• _Saved entries_:
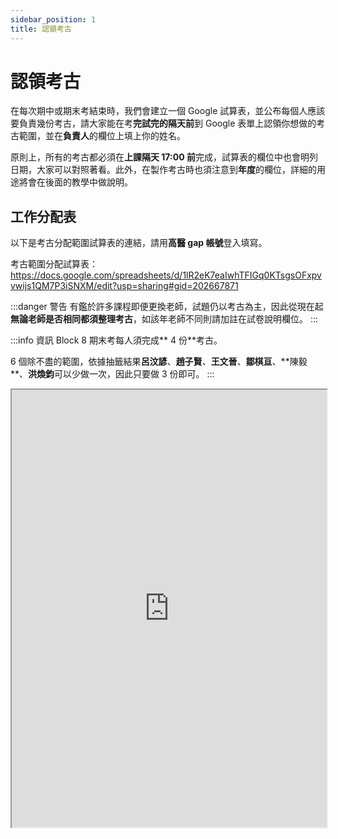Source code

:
 ```yaml
---
sidebar_position: 1
title: 認領考古
---
```


# 認領考古

在每次期中或期末考結束時，我們會建立一個 Google 試算表，並公布每個人應該要負責幾份考古，請大家能在考**完試完的隔天前**到 Google 表單上認領你想做的考古範圍，並在**負責人**的欄位上填上你的姓名。

原則上，所有的考古都必須在**上課隔天 17:00 前**完成，試算表的欄位中也會明列日期，大家可以對照著看。此外，在製作考古時也須注意到**年度**的欄位，詳細的用途將會在後面的教學中做說明。

## 工作分配表

以下是考古分配範圍試算表的連結，請用**高醫 gap 帳號**登入填寫。

考古範圍分配試算表：https://docs.google.com/spreadsheets/d/1lR2eK7eaIwhTFIGq0KTsgsOFxpvvwijs1QM7P3iSNXM/edit?usp=sharing#gid=202667871

:::danger 警告
有鑑於許多課程即便更換老師，試題仍以考古為主，因此從現在起**無論老師是否相同都須整理考古**，如該年老師不同則請加註在試卷說明欄位。
:::

:::info 資訊
Block 8 期末考每人須完成** 4 份**考古。

6 個除不盡的範圍，依據抽籤結果**呂汶諺**、**趙子賢**、**王文晉**、**鄒棋亘**、**陳毅
**、**洪煥鈞**可以少做一次，因此只要做 3 份即可。
:::

<iframe
    src="https://docs.google.com/spreadsheets/d/e/2PACX-1vQpmESQIzTcft6vQxkBEQCixQyKBD2HsaDbHTbqljTIG5XAh7rpl-bWCsx5_JdHq-GwwR835aBHmzj2/pubhtml?gid=202667871&amp;single=true&amp;widget=true&amp;headers=false"
    width="100%"
    height="700px"
>
</iframe>
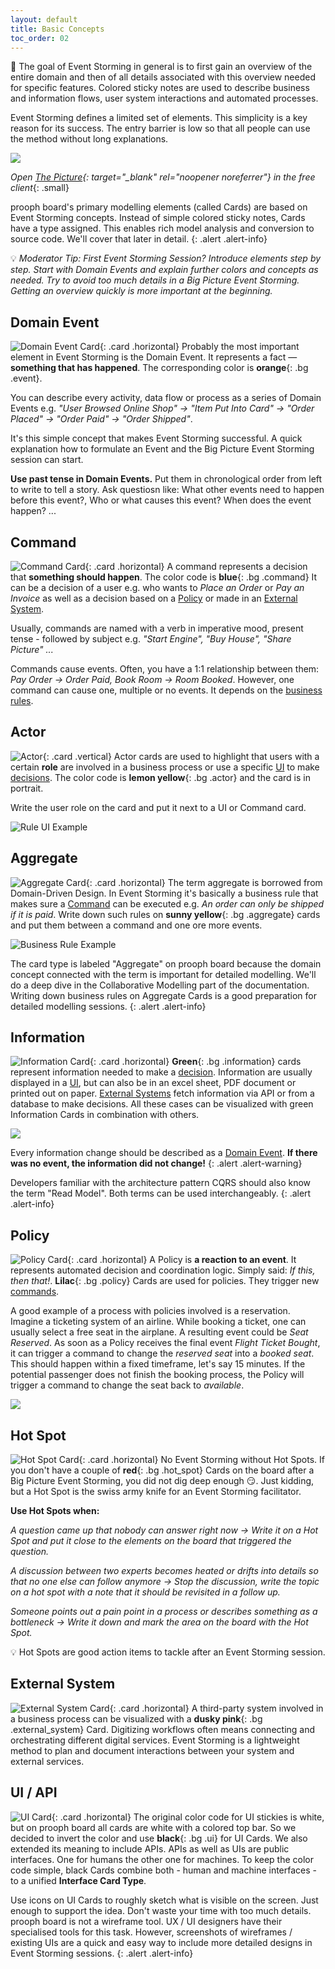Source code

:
```yaml
---
layout: default
title: Basic Concepts
toc_order: 02
---
```


:dart: The goal of Event Storming in general is to first gain an overview of the entire domain and then of all details associated with this overview needed for
specific features. Colored sticky notes are used to describe business and information flows, user system interactions and automated processes.

Event Storming defines a limited set of elements. This simplicity is a key reason for its success. The entry barrier is low so that all people can use the method without long explanations.

<a href="{{site.baseurl}}/assets/images/Event_Storming_The_Picture.png" data-lightbox="The-Picture" data-title="Event Storming - The Picture">
    <span class="lightbox-indicator"></span>
    <img src="{{site.baseurl}}/assets/images/Event_Storming_The_Picture.png" />
</a>


*Open [The Picture](https://free.prooph-board.com/inspectio/boards/import/https%3A%2F%2Fraw.githubusercontent.com%2Fevent-engine%2Finspectio%2Fmaster%2Fassets%2FExample%2520Boards%2FThe%2520Picture.xml){: target="_blank" rel="noopener noreferrer"} in the free client*{: .small}

prooph board's primary modelling elements (called Cards) are based on Event Storming concepts. Instead of simple colored sticky notes, Cards have a type assigned.
This enables rich model analysis and conversion to source code. We'll cover that later in detail.
{: .alert .alert-info}

:bulb: *Moderator Tip: First Event Storming Session? Introduce elements step by step. Start with Domain Events and explain further colors and concepts as needed. Try to avoid too much details in a Big Picture Event Storming. Getting an overview quickly is more important at the beginning.*

## Domain Event

![Domain Event Card]({{site.baseurl}}/assets/images/Cards/Domain_Event.png){: .card .horizontal} Probably the most important element in Event Storming is the Domain Event. It represents a fact &mdash; **something that has happened**.
The corresponding color is **orange**{: .bg .event}.

You can describe every activity, data flow or process as a series of Domain Events e.g. *"User Browsed Online Shop" -> "Item Put Into Card" -> "Order Placed" -> "Order Paid" -> "Order Shipped"*.

It's this simple concept that makes Event Storming successful. A quick explanation how to formulate an Event and the Big Picture Event Storming session can start.

**Use past tense in Domain Events.** Put them in chronological order from left to write to tell a story. Ask questiosn like: What other events need to happen before this event?, Who or what causes this event? When does the event happen? ...

## Command

![Command Card]({{site.baseurl}}/assets/images/Cards/Command.png){: .card .horizontal} A command represents a decision that **something should happen**. The color code is **blue**{: .bg .command}
It can be a decision of a user e.g. who wants to *Place an Order* or *Pay an Invoice* as well as a decision based on a [Policy](#policy) or made in an [External System](#external-system).

Usually, commands are named with a verb in imperative mood, present tense - followed by subject e.g. *"Start Engine", "Buy House", "Share Picture" ...*

Commands cause events. Often, you have a 1:1 relationship between them: *Pay Order -> Order Paid, Book Room -> Room Booked*.
However, one command can cause one, multiple or no events. It depends on the [business rules](#aggregate).

## Actor

![Actor]({{site.baseurl}}/assets/images/Cards/Actor.png){: .card .vertical} Actor cards are used to highlight that users with a certain **role** are involved in a business process
or use a specific [UI](#ui) to make [decisions](#command). The color code is **lemon yellow**{: .bg .actor} and the card is in portrait.

Write the user role on the card and put it next to a UI or Command card.

![Rule UI Example]({{site.baseurl}}/assets/images/event_storming_role_ui_example.png)

## Aggregate
![Aggregate Card]({{site.baseurl}}/assets/images/Cards/Aggregate.png){: .card .horizontal} The term aggregate is borrowed from Domain-Driven Design.
In Event Storming it's basically a business rule that makes sure a [Command](#command) can be executed e.g. *An order can only be shipped if it is paid*. Write down such rules on  **sunny yellow**{: .bg .aggregate} cards
and put them between a command and one ore more events.

![Business Rule Example]({{site.baseurl}}/assets/images/event_storming_business_rule_example.png)

The card type is labeled "Aggregate" on prooph board because the domain concept connected with the term is important for detailed modelling. We'll do a deep dive in the Collaborative Modelling part of the documentation.
Writing down business rules on Aggregate Cards is a good preparation for detailed modelling sessions.
{: .alert .alert-info}

## Information

![Information Card]({{site.baseurl}}/assets/images/Cards/Information.png){: .card .horizontal} **Green**{: .bg .information} cards represent information needed to make a [decision](#command).
Information are usually displayed in a [UI](#ui), but can also be in an excel sheet, PDF document or printed out on paper. [External Systems](#external-system) fetch information via API or from a database to make decisions.
All these cases can be visualized with green Information Cards in combination with others.

<a href="{{site.baseurl}}/assets/images/event_storming_information_example.png" data-lightbox="Information-Example" data-title="Information Cards Example">
    <span class="lightbox-indicator"></span>
    <img src="{{site.baseurl}}/assets/images/event_storming_information_example.png" />
</a>


Every information change should be described as a [Domain Event](#domain-event). **If there was no event, the information did not change!**
{: .alert .alert-warning}

Developers familiar with the architecture pattern CQRS should also know the term "Read Model". Both terms can be used interchangeably.
{: .alert .alert-info}

## Policy

![Policy Card]({{site.baseurl}}/assets/images/Cards/Policy.png){: .card .horizontal} A Policy is **a reaction to an event**. It represents automated decision and coordination logic.
Simply said: *If this, then that!*. **Lilac**{: .bg .policy} Cards are used for policies. They trigger new [commands](#command).

A good example of a process with policies involved is a reservation. Imagine a ticketing system of an airline. While booking a ticket, one can
usually select a free seat in the airplane. A resulting event could be *Seat Reserved*.  As soon as a Policy receives the final event *Flight Ticket Bought*, it can trigger a command
to change the *reserved seat* into a *booked seat*. This should happen within a fixed timeframe, let's say 15 minutes. If the potential passenger does not finish the booking process,
the Policy will trigger a command to change the seat back to *available*.

<a href="{{site.baseurl}}/assets/images/event_storming_reservation_with_policies_example.png" data-lightbox="Reservation-Policy-Example" data-title="Reservation with Policies Example">
    <span class="lightbox-indicator"></span>
    <img src="{{site.baseurl}}/assets/images/event_storming_reservation_with_policies_example.png" />
</a>


## Hot Spot

![Hot Spot Card]({{site.baseurl}}/assets/images/Cards/Hot_Spot.png){: .card .horizontal} No Event Storming without Hot Spots. If you don't have a couple of **red**{: .bg .hot_spot} Cards on the board after a Big Picture
Event Storming, you did not dig deep enough :smirk:. Just kidding, but a Hot Spot is the swiss army knife for an Event Storming facilitator.

**Use Hot Spots when:**

*A question came up that nobody can answer right now -> Write it on a Hot Spot and put it close to the elements on the board that triggered the question.*

*A discussion between two experts becomes heated or drifts into details so that no one else can follow anymore -> Stop the discussion, write the topic on a hot spot with a note that it should be revisited in a follow up.*

*Someone points out a pain point in a process or describes something as a bottleneck -> Write it down and mark the area on the board with the Hot Spot.*

:bulb: Hot Spots are good action items to tackle after an Event Storming session.

## External System

![External System Card]({{site.baseurl}}/assets/images/Cards/External_System.png){: .card .horizontal} A third-party system involved in a business process can be visualized with a **dusky pink**{: .bg .external_system} Card.
Digitizing workflows often means connecting and orchestrating different digital services. Event Storming is a lightweight method to plan and document interactions between your system and external services.

## UI / API

![UI Card]({{site.baseurl}}/assets/images/Cards/UI.png){: .card .horizontal} The original color code for UI stickies is white, but on prooph board all cards are white with a colored top bar.
So we decided to invert the color and use **black**{: .bg .ui} for UI Cards. We also extended its meaning to include APIs. APIs as well as UIs are public interfaces.
One for humans the other one for machines. To keep the color code simple, black Cards combine both - human and machine interfaces - to a unified **Interface Card Type**.

Use icons on UI Cards to roughly sketch what is visible on the screen. Just enough to support the idea. Don't waste your time with too much details. prooph board is not a wireframe tool. UX / UI designers have
their specialised tools for this task. However, screenshots of wireframes / existing UIs are a quick and easy way to include more detailed designs in Event Storming sessions.
{: .alert .alert-info}

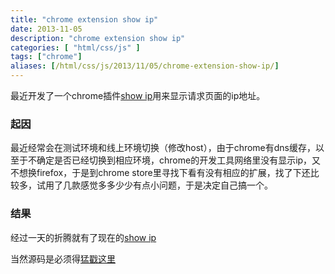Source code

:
 ```yaml
---
title: "chrome extension show ip"
date: 2013-11-05
description: "chrome extension show ip"
categories: [ "html/css/js" ]
tags: ["chrome"]
aliases: [/html/css/js/2013/11/05/chrome-extension-show-ip/]
---
```


最近开发了一个chrome插件[show ip](https://chrome.google.com/webstore/detail/show-ip/nfdipejbaaclaioanjipeblnbplaeabl)用来显示请求页面的ip地址。

### 起因

最近经常会在测试环境和线上环境切换（修改host），由于chrome有dns缓存，以至于不确定是否已经切换到相应环境，chrome的开发工具网络里没有显示ip，又不想换firefox，于是到chrome store里寻找下看有没有相应的扩展，找了下还比较多，试用了几款感觉多多少少有点小问题，于是决定自己搞一个。

### 结果

经过一天的折腾就有了现在的[show
ip](https://chrome.google.com/webstore/detail/show-ip/nfdipejbaaclaioanjipeblnbplaeabl)

当然源码是必须得[猛戳这里](https://github.com/mojidong/show_ip)
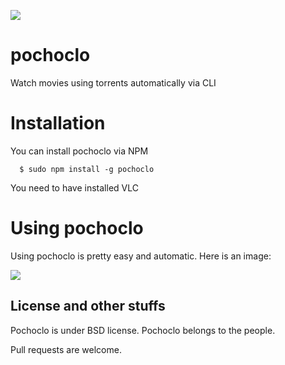 ![](https://github.com/rainbowintheshell/pochoclo/raw/master/pochoclo.png)

# pochoclo
Watch movies using torrents automatically via CLI


# Installation

You can install pochoclo via NPM

```
  $ sudo npm install -g pochoclo
```

You need to have installed VLC

# Using pochoclo

Using pochoclo is pretty easy and automatic. Here is an image:

![](https://i.imgur.com/df8VIQm.png)

## License and other stuffs

Pochoclo is under BSD license. Pochoclo belongs to the people.

Pull requests are welcome.

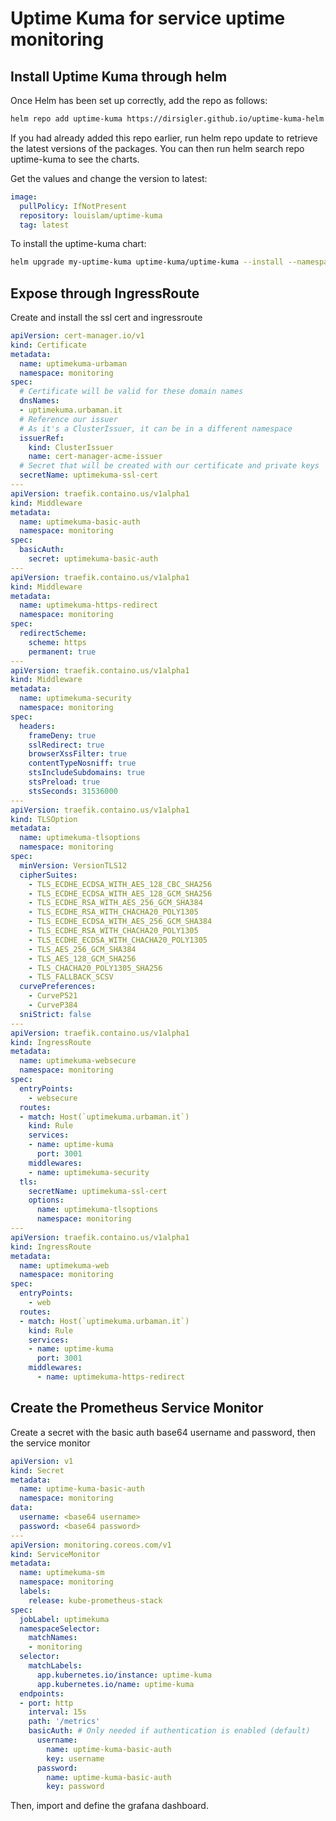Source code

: # Uptime Kuma for service uptime monitoring

## Install Uptime Kuma through helm

Once Helm has been set up correctly, add the repo as follows:

```bash
helm repo add uptime-kuma https://dirsigler.github.io/uptime-kuma-helm
```

If you had already added this repo earlier, run helm repo update to retrieve the latest versions of the packages. You can then run helm search repo uptime-kuma to see the charts.

Get the values and change the version to latest:

```yaml
image:
  pullPolicy: IfNotPresent
  repository: louislam/uptime-kuma
  tag: latest
```

To install the uptime-kuma chart:

```bash
helm upgrade my-uptime-kuma uptime-kuma/uptime-kuma --install --namespace monitoring --values ukuma.yaml
```

## Expose through IngressRoute

Create and install the ssl cert and ingressroute

```yaml
apiVersion: cert-manager.io/v1
kind: Certificate
metadata:
  name: uptimekuma-urbaman
  namespace: monitoring
spec:
  # Certificate will be valid for these domain names
  dnsNames:
  - uptimekuma.urbaman.it
  # Reference our issuer
  # As it's a ClusterIssuer, it can be in a different namespace
  issuerRef:
    kind: ClusterIssuer
    name: cert-manager-acme-issuer
  # Secret that will be created with our certificate and private keys
  secretName: uptimekuma-ssl-cert
---
apiVersion: traefik.containo.us/v1alpha1
kind: Middleware
metadata:
  name: uptimekuma-basic-auth
  namespace: monitoring
spec:
  basicAuth:
    secret: uptimekuma-basic-auth
---
apiVersion: traefik.containo.us/v1alpha1
kind: Middleware
metadata:
  name: uptimekuma-https-redirect
  namespace: monitoring
spec:
  redirectScheme:
    scheme: https
    permanent: true
---
apiVersion: traefik.containo.us/v1alpha1
kind: Middleware
metadata:
  name: uptimekuma-security
  namespace: monitoring
spec:
  headers:
    frameDeny: true
    sslRedirect: true
    browserXssFilter: true
    contentTypeNosniff: true
    stsIncludeSubdomains: true
    stsPreload: true
    stsSeconds: 31536000
---
apiVersion: traefik.containo.us/v1alpha1
kind: TLSOption
metadata:
  name: uptimekuma-tlsoptions
  namespace: monitoring
spec:
  minVersion: VersionTLS12
  cipherSuites:
    - TLS_ECDHE_ECDSA_WITH_AES_128_CBC_SHA256
    - TLS_ECDHE_ECDSA_WITH_AES_128_GCM_SHA256
    - TLS_ECDHE_RSA_WITH_AES_256_GCM_SHA384
    - TLS_ECDHE_RSA_WITH_CHACHA20_POLY1305
    - TLS_ECDHE_ECDSA_WITH_AES_256_GCM_SHA384
    - TLS_ECDHE_RSA_WITH_CHACHA20_POLY1305
    - TLS_ECDHE_ECDSA_WITH_CHACHA20_POLY1305
    - TLS_AES_256_GCM_SHA384
    - TLS_AES_128_GCM_SHA256
    - TLS_CHACHA20_POLY1305_SHA256
    - TLS_FALLBACK_SCSV
  curvePreferences:
    - CurveP521
    - CurveP384
  sniStrict: false
---
apiVersion: traefik.containo.us/v1alpha1
kind: IngressRoute
metadata:
  name: uptimekuma-websecure
  namespace: monitoring
spec:
  entryPoints:
    - websecure
  routes:
  - match: Host(`uptimekuma.urbaman.it`)
    kind: Rule
    services:
    - name: uptime-kuma
      port: 3001
    middlewares:
    - name: uptimekuma-security
  tls:
    secretName: uptimekuma-ssl-cert
    options:
      name: uptimekuma-tlsoptions
      namespace: monitoring
---
apiVersion: traefik.containo.us/v1alpha1
kind: IngressRoute
metadata:
  name: uptimekuma-web
  namespace: monitoring
spec:
  entryPoints:
    - web
  routes:
  - match: Host(`uptimekuma.urbaman.it`)
    kind: Rule
    services:
    - name: uptime-kuma
      port: 3001
    middlewares:
      - name: uptimekuma-https-redirect
```

## Create the Prometheus Service Monitor

Create a secret with the basic auth base64 username and password, then the service monitor

```yaml
apiVersion: v1
kind: Secret
metadata:
  name: uptime-kuma-basic-auth
  namespace: monitoring
data:
  username: <base64 username>
  password: <base64 password>
---
apiVersion: monitoring.coreos.com/v1
kind: ServiceMonitor
metadata:
  name: uptimekuma-sm
  namespace: monitoring
  labels:
    release: kube-prometheus-stack
spec:
  jobLabel: uptimekuma
  namespaceSelector:
    matchNames:
    - monitoring
  selector:
    matchLabels:
      app.kubernetes.io/instance: uptime-kuma
      app.kubernetes.io/name: uptime-kuma
  endpoints:
  - port: http
    interval: 15s
    path: '/metrics'
    basicAuth: # Only needed if authentication is enabled (default)
      username:
        name: uptime-kuma-basic-auth
        key: username
      password:
        name: uptime-kuma-basic-auth
        key: password
```

Then, import and define the grafana dashboard.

• _INSTRUCTIONS TO FOLLOW_: Copy out, word for word, the part of the entries above that begins at the line with "Developers familiar with" and ends at the line with "to change the *reserved", including both.

• _SOLVED EXERCISE_:
Developers familiar with the architecture pattern CQRS should also know the term "Read Model". Both terms can be used interchangeably.
{: .alert .alert-info}

## Policy

![Policy Card]({{site.baseurl}}/assets/images/Cards/Policy.png){: .card .horizontal} A Policy is **a reaction to an event**. It represents automated decision and coordination logic.
Simply said: *If this, then that!*. **Lilac**{: .bg .policy} Cards are used for policies. They trigger new [commands](#command).

A good example of a process with policies involved is a reservation. Imagine a ticketing system of an airline. While booking a ticket, one can
usually select a free seat in the airplane. A resulting event could be *Seat Reserved*.  As soon as a Policy receives the final event *Flight Ticket Bought*, it can trigger a command
to change the *reserved seat* into a *booked seat*. This should happen within a fixed timeframe, let's say 15 minutes. If the potential passenger does not finish the booking process,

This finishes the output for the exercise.